Maine should end tax increases at the ballot box


This week, lawmakers on the Veterans and Legal Affairs Committee will hold a public hearing on LD 252, sponsored by Sen. Jeff Timberlake, a bill to amend the constitution to prohibit the ballot initiative process from being used to enact new or increased taxes and fees.

This constitutional amendment is worth pursuing for several reasons.

Citizen initiatives are not currently vetted appropriately and do not receive proper scrutiny before being sent to voters. In addition, other states have taken steps to limit the types of initiatives that can appear on the ballot, including similar protections against new taxes and fees. Allowing the “many” to make laws that impose more taxes and fees for the “few” is unproductive and has proven to hamstring lawmakers in Maine for entire legislative sessions.

The kerfuffle over Question 2 in 2016, for example, led to the government shutdown in 2017, Maine’s first shutdown Maine since 1991. The matter was not resolved until lawmakers agreed to spend an additional $162 million on K-12 public education to offset the loss of the 3 percent surtax established under Question 2, which written out of the budget agreement.

When a measure to increase taxes or fees is proposed by the legislature, it is their obligation to vote up or down on the measure. It is first proposed, referred to and vetted by a committee, and thereafter voted on by the committee and both bodies of the legislature. This process helps to prevent harmful legislation from being passed and gives the public a chance to offer their thoughts through public hearings.

When a citizen initiative is proposed, the vetting process is not nearly as thorough. Qualifying initiatives are subject to a process whereby the legislature can enact it into law, take no action, or submit a competing measure for voters to consider simultaneously. If the legislature does not enact the initiative or establish a competing measure, it is sent to the citizens of Maine for a vote. Quite often, lawmakers send initiatives to voters without holding any public hearings on the bill.

While the initiative is subject to a 30-day public comment period, it does not go through the same scrutiny involved in the legislative process. Lawmakers often hear hours of robust debate and acquire most, if not all, facts before making a decision about moving forward on a bill. This fact finding process is imperative when making decisions about levying additional taxes and fees in Maine.

In addition to being under-scrutinized, Maine’s ballot initiative process is outdated and lags behind other states. Four states – Alaska, Massachusetts, Montana and Wyoming – that prohibit ballot initiatives from dedicating revenues or making appropriations, protections Maine does not employ. Arizona, Mississippi, Missouri and Nevada only allow initiatives to make appropriations if they identify a funding source. Prohibiting citizen initiatives from increasing taxes and fees will bring Maine in line with other states that have taken steps to prevent harmful policies from enacted at the ballot box.
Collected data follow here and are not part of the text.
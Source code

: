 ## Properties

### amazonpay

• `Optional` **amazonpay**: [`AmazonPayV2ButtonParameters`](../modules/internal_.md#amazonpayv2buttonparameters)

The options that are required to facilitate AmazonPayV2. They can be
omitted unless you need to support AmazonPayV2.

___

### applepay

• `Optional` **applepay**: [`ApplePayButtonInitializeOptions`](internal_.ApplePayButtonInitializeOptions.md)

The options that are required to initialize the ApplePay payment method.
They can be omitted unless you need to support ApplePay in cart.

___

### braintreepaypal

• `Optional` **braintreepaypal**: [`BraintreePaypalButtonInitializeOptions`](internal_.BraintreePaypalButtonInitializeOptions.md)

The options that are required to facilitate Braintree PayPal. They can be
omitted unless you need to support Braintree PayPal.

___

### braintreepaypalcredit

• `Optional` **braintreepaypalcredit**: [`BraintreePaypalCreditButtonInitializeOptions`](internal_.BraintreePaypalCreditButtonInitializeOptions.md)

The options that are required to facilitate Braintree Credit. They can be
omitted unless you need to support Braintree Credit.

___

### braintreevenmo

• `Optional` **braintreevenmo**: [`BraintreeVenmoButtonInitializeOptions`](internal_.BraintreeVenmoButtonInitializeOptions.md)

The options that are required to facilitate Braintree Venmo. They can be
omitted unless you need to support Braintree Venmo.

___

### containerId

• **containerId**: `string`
Crafting complex tax policy at the ballot box is also logistical nightmare and a terrible way to make public policy, proven most clearly by the debate over the tax implications of Question 1 in 2018. Supporters and opponents of the measure sparred for months in the media over whether the initiative imposed a marriage penalty.

The founding fathers believed direct democracy limited the rights of the minority and allowed the majority to choose how the minority must live. James Madison called this “tyranny of the majority” and prevented it by supporting a representative government. Elected leaders in Augusta should be adopting tax policies collectively; these issues should not be left to voters at the ballot box where turnout could be low or minority populations could feel the wrath of the majority.

And given the influx of outside influence in Maine’s ballot initiative process, it simply does not make sense to allow residents of other states to dictate the tax policies of Maine. Of the more than $81 million contributed to Maine ballot initiative campaigns between 2009 and 2017, 71 percent of funds originated from out-of-state sources.

These groups take advantage of a cheap media market and use Maine as a guinea pig for radical proposals that could never withstand the deliberative scrutiny of the Maine Legislature. They don’t care about Maine people or our way of life; they simply want to put points on the scoreboard here in Maine so it becomes easier for them to pass similar initiatives elsewhere in the country.

For these reasons, preventing new taxes and fees from being created through referendum would be a wise decision for Maine to make. Bills that enact major changes to tax policy should be carefully vetted by the full legislature and subject to scrutiny throughout the entire legislative process.